De Lyon à Brest, l'électro a conquis son droit de cité

De Lyon à Brest, l'électro a conquis son droit de cité

LE MONDE | 04.05.05 | 12h55  •  Mis à jour le 04.05.05 | 13h19  

Lyon, capitale française de la musique électronique. Le constat semble une évidence. Pour la troisième année consécutive, la ville organise, du 4 au 8 mai, ses Nuits sonores. Près de quatre-vingts artistes ou groupes, une douzaine de lieux, 30 000 visiteurs au moins attendus : pendant quatre jours, la vieille cité bourgeoise imitera Barcelone et son Sonar. Une opération voulue et largement financée par la mairie, soutenue par la région, bénie par le ministère de la culture. Autant dire, un modèle, à l'heure où nombre d'organisateurs de soirées techno bataillent pour obtenir une aide modique ou une simple autorisation.

Même à Lyon, le succès récent prend pour certains "vieux" des allures de revanche. Il y a neuf ans, aiguillonnée par les patrons de boîtes de nuit, la municipalité, alors dirigée par Raymond Barre, avait poussé les organisateurs d'un grand rassemblement techno à annuler leur soirée.

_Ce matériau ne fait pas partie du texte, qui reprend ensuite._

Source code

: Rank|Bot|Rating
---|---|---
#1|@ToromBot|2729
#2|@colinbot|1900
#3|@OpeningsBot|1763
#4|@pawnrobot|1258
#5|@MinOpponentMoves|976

Au dernier moment, la mairie avait invoqué un texte de 1874 sur la "tenue de bal" pour exiger la fermeture à 0 h 30. "L'heure où la fête commence" , précise Patrice Moore, un des concepteurs des Nuits sonores, déjà sur la scène lyonnaise à l'époque. Aujourd'hui, il s'en amuserait presque. Mais sur le coup, interdictions et gardes à vue aidant, ni lui, ni personne n'avait trouvé ça drôle. Au contraire, un collectif national, baptisé Technopol, avait été créé pour tenter de transformer l'image des musiques électroniques.

Depuis, les musiques électroniques sont entrées dans ce que Vincent Carry, coordinateur général des Nuits Sonores, nomme "l'ère de la légitimation" . Le Centre Pompidou et le Palais de Tokyo les accueillent à Paris, le Musée des arts contemporains leur fait une place à Lyon. Quatre figures de proue de la"French touch" , Philippe Zdar, Dimitri from Paris et le duo Air, ont même été faits chevaliers des Arts et des Lettres, jeudi 17 février. "Ces distinctions sont le symbole de la nécessaire diversité musicale" , a souligné Renaud Donnedieu de Vabres, ministre de la culture.

LA "RAVE À L'ARRACHE"

De la "diversité de traitement" , répliquent nombre d'organisateurs de festivals techno. En effet, si certaines municipalités ont choisi de parier sur cette nouvelle scène musicale, d'autres entretiennent avec les festivals des relations de méfiance, voire d'hostilité.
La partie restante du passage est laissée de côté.